**ACTIVITY:** In full and unchanged, set down the entries that follow, with no images.

(Stored data entries)
------------------------------------------------

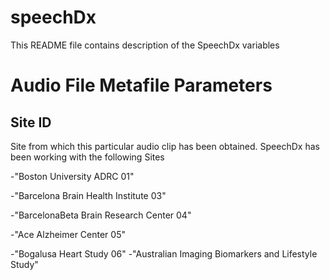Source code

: # speechDx
This README file contains description of the SpeechDx variables

# Audio File Metafile Parameters 

## Site ID
Site from which this particular audio clip has been obtained. SpeechDx has been working with the following Sites

-"Boston University ADRC 01"

-"Barcelona Brain Health Institute 03"

-"BarcelonaBeta Brain Research Center 04"

-"Ace Alzheimer Center 05"

-"Bogalusa Heart Study 06"
-"Australian Imaging Biomarkers and Lifestyle Study"


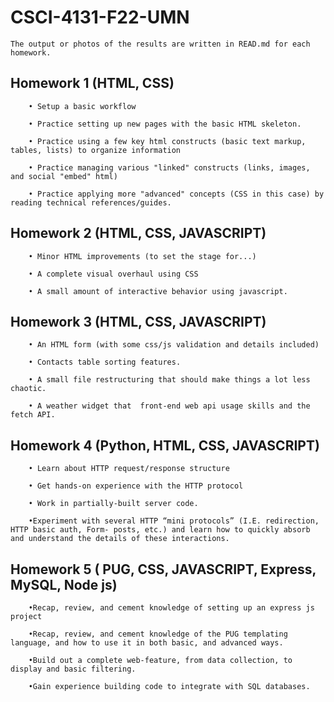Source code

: # CSCI-4131-F22-UMN
    The output or photos of the results are written in READ.md for each homework.

## Homework 1 (HTML, CSS)

        • Setup a basic workflow 

        • Practice setting up new pages with the basic HTML skeleton.

        • Practice using a few key html constructs (basic text markup, tables, lists) to organize information

        • Practice managing various "linked" constructs (links, images, and social "embed" html)

        • Practice applying more "advanced" concepts (CSS in this case) by reading technical references/guides.

    
## Homework 2 (HTML, CSS, JAVASCRIPT)

        • Minor HTML improvements (to set the stage for...)
        
        • A complete visual overhaul using CSS

        • A small amount of interactive behavior using javascript.

## Homework 3 (HTML, CSS, JAVASCRIPT)

        • An HTML form (with some css/js validation and details included) 

        • Contacts table sorting features. 

        • A small file restructuring that should make things a lot less chaotic.

        • A weather widget that  front-end web api usage skills and the fetch API.


## Homework 4 (Python, HTML, CSS, JAVASCRIPT)
        
        • Learn about HTTP request/response structure

        • Get hands-on experience with the HTTP protocol

        • Work in partially-built server code. 

        •Experiment with several HTTP “mini protocols” (I.E. redirection, HTTP basic auth, Form- posts, etc.) and learn how to quickly absorb and understand the details of these interactions.

## Homework 5 ( PUG, CSS, JAVASCRIPT, Express, MySQL, Node js)

        •Recap, review, and cement knowledge of setting up an express js project

        •Recap, review, and cement knowledge of the PUG templating language, and how to use it in both basic, and advanced ways.

        •Build out a complete web-feature, from data collection, to display and basic filtering.

        •Gain experience building code to integrate with SQL databases.
    
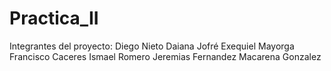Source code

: # Practica_II
Integrantes del proyecto:
Diego Nieto
Daiana Jofré
Exequiel Mayorga
Francisco Caceres 
Ismael Romero
Jeremias Fernandez
Macarena Gonzalez

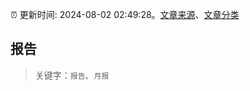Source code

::alarm_clock: 更新时间: 2024-08-02 02:49:28。[文章来源](/README.md)、[文章分类](/TAGS.md)

## 报告


> 关键字：`报告`、`月报`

------------------------------------------------

**OUTPUT:**
Source code

: # speechDx
This README file contains description of the SpeechDx variables

# Audio File Metafile Parameters 

## Site ID
Site from which this particular audio clip has been obtained. SpeechDx has been working with the following Sites

-"Boston University ADRC 01"

-"Barcelona Brain Health Institute 03"

-"BarcelonaBeta Brain Research Center 04"

-"Ace Alzheimer Center 05"

-"Bogalusa Heart Study 06"
-"Australian Imaging Biomarkers and Lifestyle Study"


Source code

: # CSCI-4131-F22-UMN
    The output or photos of the results are written in READ.md for each homework.

## Homework 1 (HTML, CSS)

        • Setup a basic workflow 

        • Practice setting up new pages with the basic HTML skeleton.

        • Practice using a few key html constructs (basic text markup, tables, lists) to organize information

        • Practice managing various "linked" constructs (links, images, and social "embed" html)

        • Practice applying more "advanced" concepts (CSS in this case) by reading technical references/guides.

    
## Homework 2 (HTML, CSS, JAVASCRIPT)

        • Minor HTML improvements (to set the stage for...)
        
        • A complete visual overhaul using CSS

        • A small amount of interactive behavior using javascript.

## Homework 3 (HTML, CSS, JAVASCRIPT)

        • An HTML form (with some css/js validation and details included) 

        • Contacts table sorting features. 

        • A small file restructuring that should make things a lot less chaotic.

        • A weather widget that  front-end web api usage skills and the fetch API.


## Homework 4 (Python, HTML, CSS, JAVASCRIPT)
        
        • Learn about HTTP request/response structure

        • Get hands-on experience with the HTTP protocol

        • Work in partially-built server code. 

        •Experiment with several HTTP “mini protocols” (I.E. redirection, HTTP basic auth, Form- posts, etc.) and learn how to quickly absorb and understand the details of these interactions.

## Homework 5 ( PUG, CSS, JAVASCRIPT, Express, MySQL, Node js)

        •Recap, review, and cement knowledge of setting up an express js project

        •Recap, review, and cement knowledge of the PUG templating language, and how to use it in both basic, and advanced ways.

        •Build out a complete web-feature, from data collection, to display and basic filtering.

        •Gain experience building code to integrate with SQL databases.
    
Source code

: # Practica_II
Integrantes del proyecto:
Diego Nieto
Daiana Jofré
Exequiel Mayorga
Francisco Caceres 
Ismael Romero
Jeremias Fernandez
Macarena Gonzalez

Source code

::alarm_clock: 更新时间: 2024-08-02 02:49:28。[文章来源](/README.md)、[文章分类](/TAGS.md)

## 报告


> 关键字：`报告`、`月报`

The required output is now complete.